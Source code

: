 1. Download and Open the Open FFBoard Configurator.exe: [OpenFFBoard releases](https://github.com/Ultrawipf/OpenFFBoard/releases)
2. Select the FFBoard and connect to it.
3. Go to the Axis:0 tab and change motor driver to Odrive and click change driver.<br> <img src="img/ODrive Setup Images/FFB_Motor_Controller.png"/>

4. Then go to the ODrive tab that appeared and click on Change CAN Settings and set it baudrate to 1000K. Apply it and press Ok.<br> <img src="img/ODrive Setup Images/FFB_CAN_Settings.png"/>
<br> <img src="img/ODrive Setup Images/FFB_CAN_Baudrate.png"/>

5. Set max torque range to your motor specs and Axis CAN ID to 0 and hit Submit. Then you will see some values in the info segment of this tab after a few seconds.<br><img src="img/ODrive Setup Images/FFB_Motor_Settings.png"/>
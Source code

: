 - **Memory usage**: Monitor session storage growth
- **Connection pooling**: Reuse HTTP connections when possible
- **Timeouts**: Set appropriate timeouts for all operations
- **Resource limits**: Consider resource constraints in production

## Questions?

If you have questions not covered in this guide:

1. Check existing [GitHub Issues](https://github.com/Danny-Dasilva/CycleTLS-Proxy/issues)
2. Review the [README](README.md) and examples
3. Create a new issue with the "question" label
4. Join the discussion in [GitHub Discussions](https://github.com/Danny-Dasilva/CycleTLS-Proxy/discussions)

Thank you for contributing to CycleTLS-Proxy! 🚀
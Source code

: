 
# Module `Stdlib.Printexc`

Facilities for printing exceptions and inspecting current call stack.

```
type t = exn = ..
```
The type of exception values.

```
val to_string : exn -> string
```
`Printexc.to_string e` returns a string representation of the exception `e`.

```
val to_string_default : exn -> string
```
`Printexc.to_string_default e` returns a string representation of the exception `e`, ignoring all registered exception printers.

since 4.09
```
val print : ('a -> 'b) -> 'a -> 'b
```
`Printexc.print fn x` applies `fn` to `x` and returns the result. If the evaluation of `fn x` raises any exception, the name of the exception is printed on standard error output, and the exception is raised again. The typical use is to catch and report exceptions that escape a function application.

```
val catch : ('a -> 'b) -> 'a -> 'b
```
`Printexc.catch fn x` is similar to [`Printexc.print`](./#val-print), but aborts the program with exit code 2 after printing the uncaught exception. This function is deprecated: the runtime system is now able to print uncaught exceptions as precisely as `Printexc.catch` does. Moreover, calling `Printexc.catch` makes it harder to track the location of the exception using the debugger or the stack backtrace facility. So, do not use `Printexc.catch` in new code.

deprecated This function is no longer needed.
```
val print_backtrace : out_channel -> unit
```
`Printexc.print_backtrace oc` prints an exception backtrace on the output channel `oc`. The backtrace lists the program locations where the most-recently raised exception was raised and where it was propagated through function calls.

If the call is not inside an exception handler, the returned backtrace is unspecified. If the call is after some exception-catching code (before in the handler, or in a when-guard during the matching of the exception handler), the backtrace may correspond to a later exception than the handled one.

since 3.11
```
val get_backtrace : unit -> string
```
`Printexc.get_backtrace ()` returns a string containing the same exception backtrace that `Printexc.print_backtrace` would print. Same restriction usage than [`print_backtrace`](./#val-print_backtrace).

++++++++

* Task directions: From the first line of the data above to the line holding "If you have", reproduce each line exactly; emit no other lines.

* Your solution:
Source code

: 1. Download and Open the Open FFBoard Configurator.exe: [OpenFFBoard releases](https://github.com/Ultrawipf/OpenFFBoard/releases)
2. Select the FFBoard and connect to it.
3. Go to the Axis:0 tab and change motor driver to Odrive and click change driver.<br> <img src="img/ODrive Setup Images/FFB_Motor_Controller.png"/>

4. Then go to the ODrive tab that appeared and click on Change CAN Settings and set it baudrate to 1000K. Apply it and press Ok.<br> <img src="img/ODrive Setup Images/FFB_CAN_Settings.png"/>
<br> <img src="img/ODrive Setup Images/FFB_CAN_Baudrate.png"/>

5. Set max torque range to your motor specs and Axis CAN ID to 0 and hit Submit. Then you will see some values in the info segment of this tab after a few seconds.<br><img src="img/ODrive Setup Images/FFB_Motor_Settings.png"/>
Source code

: - **Memory usage**: Monitor session storage growth
- **Connection pooling**: Reuse HTTP connections when possible
- **Timeouts**: Set appropriate timeouts for all operations
- **Resource limits**: Consider resource constraints in production

## Questions?

If you have questions not covered in this guide:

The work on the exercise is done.